Cile
Storia
Culture indigene
Circa 4000 anni fa, i migranti nativi americani trovarono nelle fertili valli e nelle aree costiere del Cile un luogo adatto per l’insediamento e lo sviluppo. Si annoverano una dozzina di culture amerinde, ma che si possono classificare in tre principali gruppi culturali: i popoli del nord, dediti a una produzione artigianale di notevole livello, la cultura Auricania, insediata tra il fiume Choapa e l’Isola di Chiloé, una cultura prevalentemente agricola e la cultura patagonica, composta da diverse tribù nomadi, dedite alla pesca e alla caccia. L’impero Incas si estende velocemente in quello che attualmente è il nord del Cile, pretendendo un tributo dai piccoli gruppi di pescatori e contadini, ma non sono in grado di estendere una presenza stabile nel territorio.
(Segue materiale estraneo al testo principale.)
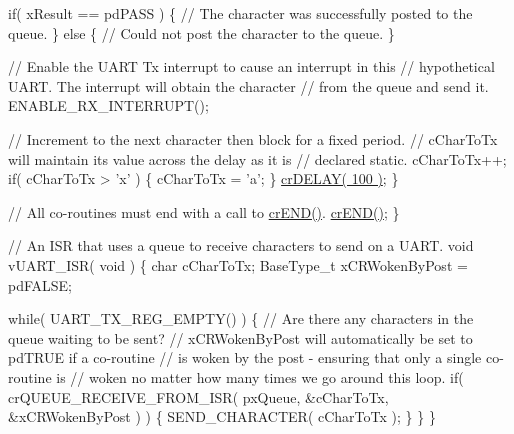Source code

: \begin{DoxyPre}      if( xResult == pdPASS )
      \{
          // The character was successfully posted to the queue.
      \}
      else
      \{
         // Could not post the character to the queue.
      \}\end{DoxyPre}



\begin{DoxyPre}      // Enable the UART Tx interrupt to cause an interrupt in this
      // hypothetical UART.  The interrupt will obtain the character
      // from the queue and send it.
      ENABLE\_RX\_INTERRUPT();\end{DoxyPre}



\begin{DoxyPre}      // Increment to the next character then block for a fixed period.
      // cCharToTx will maintain its value across the delay as it is
      // declared static.
      cCharToTx++;
      if( cCharToTx > 'x' )
      \{
         cCharToTx = 'a';
      \}
      \hyperlink{vendor_2ceedling_2plugins_2freertos_2src_2freertos_2include_2croutine_8h_a05a06feb11028f2d1d440ea335f562ba}{crDELAY( 100 )};
  \}\end{DoxyPre}



\begin{DoxyPre}  // All co-routines must end with a call to \hyperlink{vendor_2ceedling_2plugins_2freertos_2src_2freertos_2include_2croutine_8h_ae6038cc976689b50000475ebfc4e2f23}{crEND()}.
  \hyperlink{vendor_2ceedling_2plugins_2freertos_2src_2freertos_2include_2croutine_8h_ae6038cc976689b50000475ebfc4e2f23}{crEND()};
\}\end{DoxyPre}



\begin{DoxyPre}// An ISR that uses a queue to receive characters to send on a UART.
void vUART\_ISR( void )
\{
char cCharToTx;
BaseType\_t xCRWokenByPost = pdFALSE;\end{DoxyPre}



\begin{DoxyPre}  while( UART\_TX\_REG\_EMPTY() )
  \{
      // Are there any characters in the queue waiting to be sent?
      // xCRWokenByPost will automatically be set to pdTRUE if a co-routine
      // is woken by the post - ensuring that only a single co-routine is
      // woken no matter how many times we go around this loop.
      if( crQUEUE\_RECEIVE\_FROM\_ISR( pxQueue, &cCharToTx, &xCRWokenByPost ) )
      \{
          SEND\_CHARACTER( cCharToTx );
      \}
  \}
\}
\end{DoxyPre}


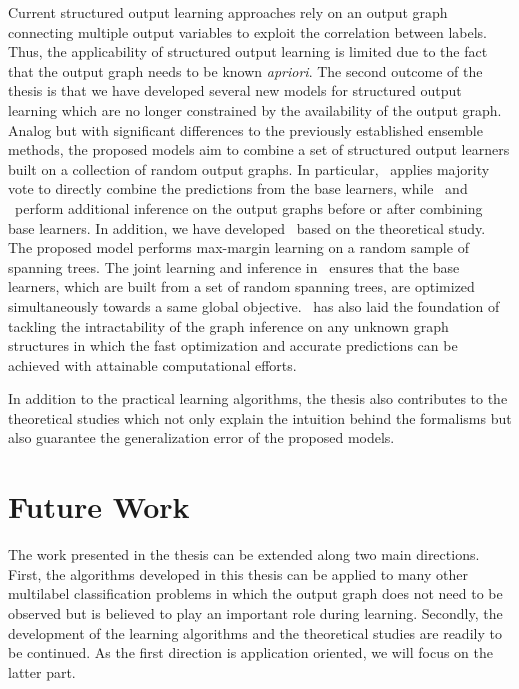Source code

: {Current structured output learning approaches rely on an output graph connecting multiple output variables to exploit the correlation between labels.
Thus, the applicability of structured output learning is limited due to the fact that the output graph needs to be known \textit{apriori}.
The second outcome of the thesis is that we have developed several new models for structured output learning which are no longer constrained by the availability of the output graph.
Analog but with significant differences to the previously established ensemble methods, the proposed models aim to combine a set of structured output learners built on a collection of random output graphs.
In particular, \mve\ applies majority vote to directly combine the predictions from the base learners, while \amm\ and \mam\ perform additional inference on the output graphs before or after combining base learners.
In addition, we have developed \rta\ based on the theoretical study.
The proposed model performs max-margin learning on a random sample of spanning trees.
The joint learning and inference in \rta\ ensures that the base learners, which are built from a set of random spanning trees, are optimized simultaneously towards a same global objective.
\rta\ has also laid the foundation of tackling the intractability of the graph inference on any unknown graph structures in which the fast optimization and accurate predictions can be achieved with attainable computational efforts.

In addition to the practical learning algorithms, the thesis also contributes to the theoretical studies which not only explain the intuition behind the formalisms but also guarantee the generalization error of the proposed models.



\section{Future Work}

The work presented in the thesis can be extended along two main directions.
First, the algorithms developed in this thesis can be applied to many other multilabel classification problems in which the output graph does not need to be observed but is believed to play an important role during learning.
Secondly, the development of the learning algorithms and the theoretical studies are readily to be continued.
As the first direction is application oriented, we will focus on the latter part.

}
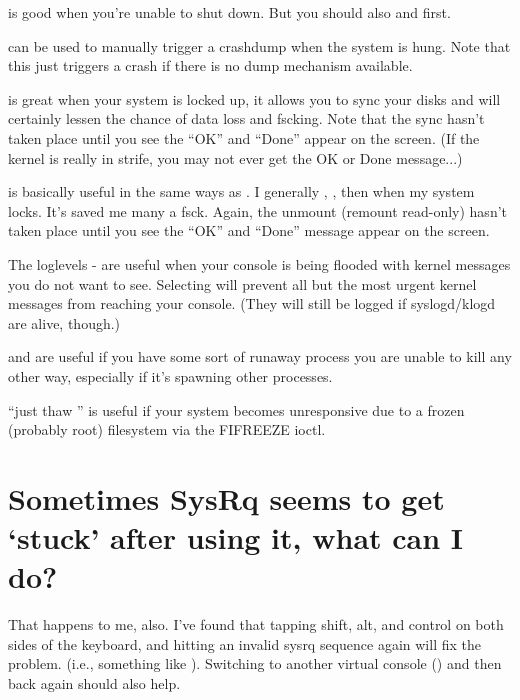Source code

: \documentclass[a4paper,8pt,english]{sphinxmanual}
\begin{document}
 is good when you're unable to shut down. But you should also
 and  first.

 can be used to manually trigger a crashdump when the system is hung.
Note that this just triggers a crash if there is no dump mechanism available.

 is great when your system is locked up, it allows you to sync your
disks and will certainly lessen the chance of data loss and fscking. Note
that the sync hasn't taken place until you see the ``OK'' and ``Done'' appear
on the screen. (If the kernel is really in strife, you may not ever get the
OK or Done message...)

 is basically useful in the same ways as . I generally
, , then  when my system locks. It's saved
me many a fsck. Again, the unmount (remount read-only) hasn't taken place until
you see the ``OK'' and ``Done'' message appear on the screen.

The loglevels - are useful when your console is being flooded with
kernel messages you do not want to see. Selecting  will prevent all but
the most urgent kernel messages from reaching your console. (They will
still be logged if syslogd/klogd are alive, though.)

 and  are useful if you have some sort of runaway process
you are unable to kill any other way, especially if it's spawning other
processes.

``just thaw '' is useful if your system becomes unresponsive due to a
frozen (probably root) filesystem via the FIFREEZE ioctl.


\section{Sometimes SysRq seems to get `stuck' after using it, what can I do?}
\label{admin-guide/sysrq:sometimes-sysrq-seems-to-get-stuck-after-using-it-what-can-i-do}
That happens to me, also. I've found that tapping shift, alt, and control
on both sides of the keyboard, and hitting an invalid sysrq sequence again
will fix the problem. (i.e., something like ). Switching to
another virtual console () and then back again should also help.
\end{document}
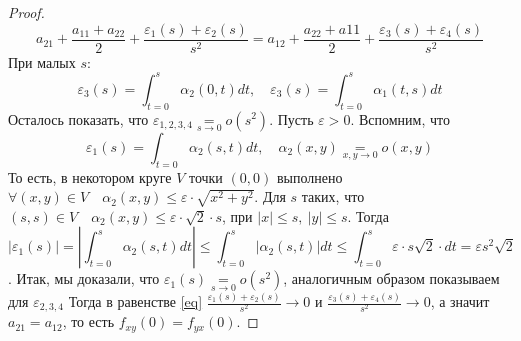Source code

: \begin{theorem}
\begin{proof}
        \begin{equation}
            \label{eq}
            a_{21} + \frac{a_{11} + a_{22}}{2} + \frac{\varepsilon_1(s) + \varepsilon_2(s)}{s^2} = a_{12} + \frac{a_{22} + a{11}}{2} + \frac{\varepsilon_3(s) + \varepsilon_4(s)}{s^2}
        \end{equation}
        При малых $s$:
        \[\varepsilon_3(s) = \int_{t=0}^{s}\alpha_2(0, t)dt, \quad \varepsilon_3(s) = \int_{t=0}^{s}\alpha_1(t,s)dt\]
        Осталось показать, что $\varepsilon_{1,2,3,4} \underset{s \to 0}{=} o(s^2)$.
        Пусть $\varepsilon > 0$. Вспомним, что 
        \[\varepsilon_1(s) = \int_{t = 0}^{}\alpha_2(s,t)dt, \quad \alpha_2(x,y) \underset{x,y \to 0}{=} o(x,y)\]
        То есть, в некотором круге $V$ точки $(0,0)$ выполнено $\forall (x,y) \in V \quad \alpha_2(x,y) \leq \varepsilon \cdot \sqrt{x^2 + y^2}$.
        Для $s$ таких, что $(s,s) \in V \quad \alpha_2(x,y) \leq \varepsilon \cdot \sqrt{2} \cdot s$, при $\left| x \right| \leq s, \ \left| y \right| \leq s$.
        Тогда 
        \[\left| \varepsilon_1(s)\right| = \left| \int_{t=0}^{s}\alpha_2(s,t)dt \right| \leq \int_{t=0}^{s} \left|\alpha_2(s,t)\right|dt 
        \leq \int_{t=0}^{s}\varepsilon\cdot s\sqrt{2}\cdot dt = \varepsilon s^2\sqrt{2}\].
        Итак, мы доказали, что $\varepsilon_1(s) \underset{s \to 0}{=} o(s^2)$, аналогичным образом показываем для $\varepsilon_{2,3,4}$
        Тогда в равенстве \ref{eq} $\frac{\varepsilon_1(s) + \varepsilon_2(s)}{s^2} \to 0$ и $\frac{\varepsilon_3(s) + \varepsilon_4(s)}{s^2} \to 0$, а значит $a_{21} = a_{12}$,
        то есть $f_{xy}(0) = f_{yx}(0)$.
    \end{proof}
\end{theorem}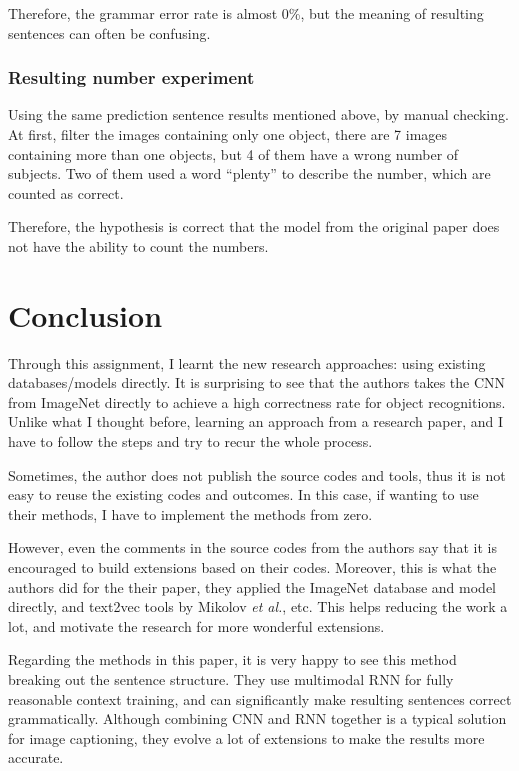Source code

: \documentclass[10pt,twocolumn,letterpaper]{article}
\begin{document}
Therefore, the grammar error rate is almost 0\%, but the meaning of resulting sentences can often be confusing.


\subsubsection{Resulting number experiment} \label{sec:rn}
Using the same prediction sentence results mentioned above, by manual checking.
At first, filter the images containing only one object, there are 7 images containing more than one objects,
but 4 of them have a wrong number of subjects. Two of them used a word ``plenty'' to describe the number, which are counted as correct.

Therefore, the hypothesis is correct that the model from the original paper does not have the ability to count the numbers.


\section{Conclusion}
Through this assignment, I learnt the new research approaches: using existing databases/models directly.
It is surprising to see that the authors takes the CNN from ImageNet directly
to achieve a high correctness rate for object recognitions.
Unlike what I thought before, learning an approach from a research paper,
and I have to follow the steps and try to recur the whole process.

Sometimes, the author does not publish the source codes and tools,
thus it is not easy to reuse the existing codes and outcomes.
In this case, if wanting to use their methods, I have to implement the methods from zero.

However, even the comments in the source codes from the authors say that it is encouraged to build extensions based on their codes.
Moreover, this is what the authors did for the their paper, they applied the ImageNet database and model directly,
and text2vec tools by Mikolov \textit{et al.}, etc.
This helps reducing the work a lot, and motivate the research for more wonderful extensions.

Regarding the methods in this paper, it is very happy to see this method breaking out the sentence structure.
They use multimodal RNN for fully reasonable context training,
and can significantly make resulting sentences correct grammatically.
Although combining CNN and RNN together is a typical solution for image captioning,
they evolve a lot of extensions to make the results more accurate.
\end{document}
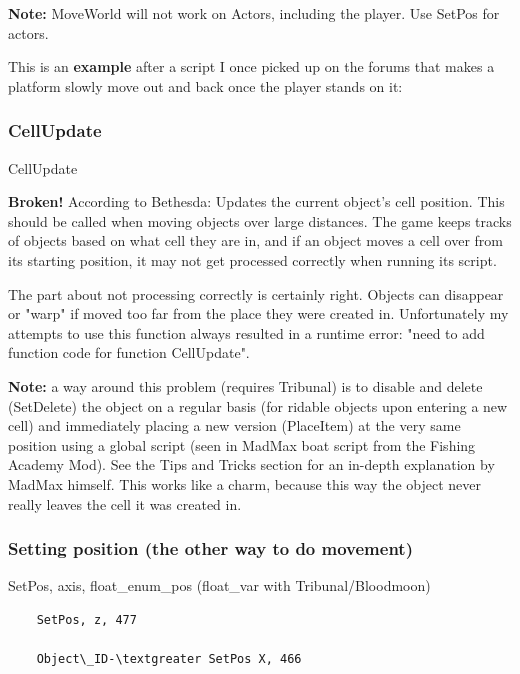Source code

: \textbf{Note:} MoveWorld will not work on Actors, including the player.
Use SetPos for actors.

This is an \textbf{example} after a script I once picked up on the
forums that makes a platform slowly move out and back once the player
stands on it:



\hypertarget{cellupdate}{%
\subsubsection{CellUpdate}\label{cellupdate}}

	CellUpdate

\textbf{Broken!} According to Bethesda: Updates the current object's
cell position. This should be called when moving objects over large
distances. The game keeps tracks of objects based on what cell they are
in, and if an object moves a cell over from its starting position, it
may not get processed correctly when running its script.

The part about not processing correctly is certainly right. Objects can
disappear or "warp" if moved too far from the place they were created
in. Unfortunately my attempts to use this function always resulted in a
runtime error: "need to add function code for function CellUpdate".

\textbf{Note:} a way around this problem (requires Tribunal) is to
disable and delete (SetDelete) the object on a regular basis (for
ridable objects upon entering a new cell) and immediately placing a new
version (PlaceItem) at the very same position using a global script
(seen in MadMax boat script from the Fishing Academy Mod). See the Tips
and Tricks section for an in-depth explanation by MadMax himself. This
works like a charm, because this way the object never really leaves the
cell it was created in.

\hypertarget{setting-position-the-other-way-to-do-movement}{%
\subsubsection{Setting position (the other way to do
movement)}\label{setting-position-the-other-way-to-do-movement}}

	SetPos, axis, float\_enum\_pos (float\_var with Tribunal/Bloodmoon)

\begin{lstlisting}	
	SetPos, z, 477
	
	Object\_ID-\textgreater SetPos X, 466
\end{lstlisting}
La colonizzazione spagnola
Il primo europeo ad avvistare il territorio cileno fu Fernando Magellano, che attraversò lo stretto di Magellano nel Novembre del 1520. Ciononostante si ritiene che lo scopritore del Cile sia Diego de Almagro che organizzò una spedizione in Cile nel 1537, ma trovò le terre povere e poco attraenti rispetto all’oro e argento degli Incas in Perù. Non fu l’oro ad attirare i conquistatori spagnoli, bensì la ricchezza agricola dei territori. Gli spagnoli iniziarono a fondare le prime encomiendas incontrando però la forte resistenza dei Mapuche. Valvidia divenne il primo governatore della capitale Generale del Cile. Il suo ruolo gli imponeva l’obbedienza al Viceré del Perù, e attraverso lui al Re di Spagna e alla sua burocrazia. I mestizos, cioè i figli delle unioni tra i colonizzatori spagnoli e le donne indios, ben presto superano numericamente la popolazione indigena Il Cile rimase una dei territori più poveri del Reame Spagnolo: solo nel XVIII secolo ci fu un progresso dovuto alle riforme dei Borboni.
La rivoluzione
La guerra di indipendenza spagnola è parte di un movimento di indipendenza che ha caratterizzato il Sud America, ma che non trovò l’appoggio pieno dei cileni, divisi tra indipendentisti e monarchici. All’inizio del XIX secolo una nuova classe sociale, i criollos (creoli), ovvero gli spagnoli nati in America iniziò a reclamare sempre più autonomia. Intorno al 1820 i moti indipendentisti nati in Sud America si unirono per combattere contro il giogo spagnolo. Simón Bolívar e José de San Martín guidarono le armate di combattenti per la libertà dal Venezuela al Perú e dall'Argentina al Cile, che nel 1818 divenne una repubblica indipendente. Bernardo O'Higgins, figlio di un immigrato irlandese e in precedenza viceré del Perú, fu posto alla guida della neonata repubblica cilena. Al momento dell'indipendenza, il Cile occupava solo una parte dello stato attuale (le province amministrative di Santiago e Concepción) e i confini con l’Argentina e la Bolivia erano incerti. Pur uscendo devastato economicamente dalla guerra d’indipendenza, il Cile si risollevò presto. Il Paese raggiunse rapidamente un certo livello di stabilità politica e di democrazia, che favorì lo sviluppo dell'agricoltura e i progressi nell'estrazione mineraria, nell'industria e nel commercio. La classe operaia, che aveva raggiunto ormai una certa influenza, e quella dei nuovi ricchi sfidarono a questo punto il potere politico dell'oligarchia terriera e i contrasti sfociarono, intorno al 1890, in una breve ma sanguinosa guerra civile.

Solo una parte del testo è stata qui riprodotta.